* Document images with source code
===============

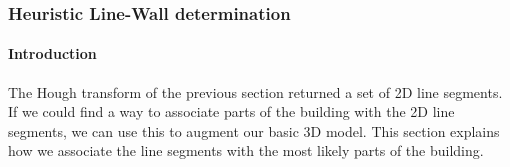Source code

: \documentclass[10pt]{article}
\begin{document}
\subsubsection{Heuristic Line-Wall determination}
%
% 
% 

	\paragraph{Introduction}
	The Hough transform of the previous section returned a set of 2D line
	segments.  If we could find a way to associate parts of the building with
	the 2D line segments, we can use this to augment our basic 3D model.
	This section explains how we associate the line segments with the most
	likely parts of the building. \\
\end{document}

===============

* Activity
Copy out exactly, with no pictures, the lines of the data from the first one through the line bearing "the building with".

* Task solution
Source code

: \documentclass[10pt]{article}
\begin{document}
\subsubsection{Heuristic Line-Wall determination}
%
% 
% 

	\paragraph{Introduction}
	The Hough transform of the previous section returned a set of 2D line
	segments.  If we could find a way to associate parts of the building with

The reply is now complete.